=== Exercise description ===
Output the line with "支持在单个变量上解除锁的线程安全编程" and every line below it until the listing ends, exactly as written and with nothing added.
****************
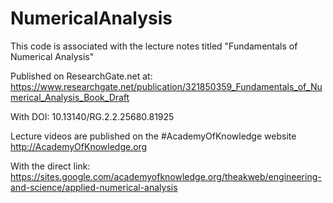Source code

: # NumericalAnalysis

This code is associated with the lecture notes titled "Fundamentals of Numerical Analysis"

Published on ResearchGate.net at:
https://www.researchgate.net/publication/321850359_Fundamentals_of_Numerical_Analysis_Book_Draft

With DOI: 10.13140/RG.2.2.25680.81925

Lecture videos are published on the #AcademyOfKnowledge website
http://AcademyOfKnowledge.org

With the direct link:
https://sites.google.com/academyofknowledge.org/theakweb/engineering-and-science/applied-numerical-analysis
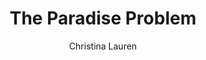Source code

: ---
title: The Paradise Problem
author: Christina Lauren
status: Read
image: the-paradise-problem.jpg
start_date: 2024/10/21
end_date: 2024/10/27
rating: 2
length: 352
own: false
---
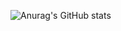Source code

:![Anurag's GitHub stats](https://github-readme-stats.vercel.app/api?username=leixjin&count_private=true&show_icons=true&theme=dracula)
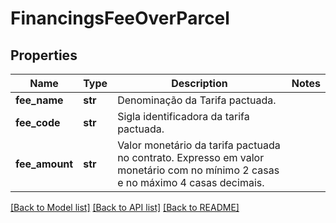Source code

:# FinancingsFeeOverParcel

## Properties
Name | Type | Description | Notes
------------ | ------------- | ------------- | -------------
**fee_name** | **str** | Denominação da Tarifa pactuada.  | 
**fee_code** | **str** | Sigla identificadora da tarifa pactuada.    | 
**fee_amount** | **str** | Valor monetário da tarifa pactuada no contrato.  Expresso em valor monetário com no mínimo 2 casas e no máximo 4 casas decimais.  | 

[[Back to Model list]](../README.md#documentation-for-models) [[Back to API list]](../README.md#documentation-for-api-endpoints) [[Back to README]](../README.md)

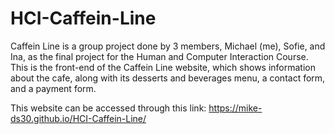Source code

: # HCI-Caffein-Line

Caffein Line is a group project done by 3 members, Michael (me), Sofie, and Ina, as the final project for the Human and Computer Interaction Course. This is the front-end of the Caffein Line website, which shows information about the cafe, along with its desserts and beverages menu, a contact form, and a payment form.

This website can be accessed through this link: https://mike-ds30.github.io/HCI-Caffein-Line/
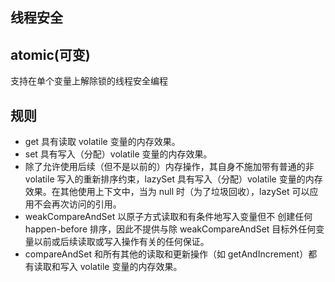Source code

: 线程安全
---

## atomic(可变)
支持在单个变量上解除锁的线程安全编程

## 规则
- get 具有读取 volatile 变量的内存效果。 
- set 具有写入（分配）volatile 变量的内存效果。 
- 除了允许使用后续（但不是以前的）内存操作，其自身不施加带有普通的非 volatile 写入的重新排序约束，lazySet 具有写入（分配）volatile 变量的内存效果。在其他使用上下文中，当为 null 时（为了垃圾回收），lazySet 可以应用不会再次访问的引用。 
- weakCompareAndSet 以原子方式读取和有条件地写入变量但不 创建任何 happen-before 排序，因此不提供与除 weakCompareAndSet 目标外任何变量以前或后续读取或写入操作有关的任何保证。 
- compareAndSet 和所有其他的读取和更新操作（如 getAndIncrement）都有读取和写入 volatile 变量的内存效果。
****************
=== Reply ===
支持在单个变量上解除锁的线程安全编程

## 规则
- get 具有读取 volatile 变量的内存效果。 
- set 具有写入（分配）volatile 变量的内存效果。 
- 除了允许使用后续（但不是以前的）内存操作，其自身不施加带有普通的非 volatile 写入的重新排序约束，lazySet 具有写入（分配）volatile 变量的内存效果。在其他使用上下文中，当为 null 时（为了垃圾回收），lazySet 可以应用不会再次访问的引用。 
- weakCompareAndSet 以原子方式读取和有条件地写入变量但不 创建任何 happen-before 排序，因此不提供与除 weakCompareAndSet 目标外任何变量以前或后续读取或写入操作有关的任何保证。 
- compareAndSet 和所有其他的读取和更新操作（如 getAndIncrement）都有读取和写入 volatile 变量的内存效果。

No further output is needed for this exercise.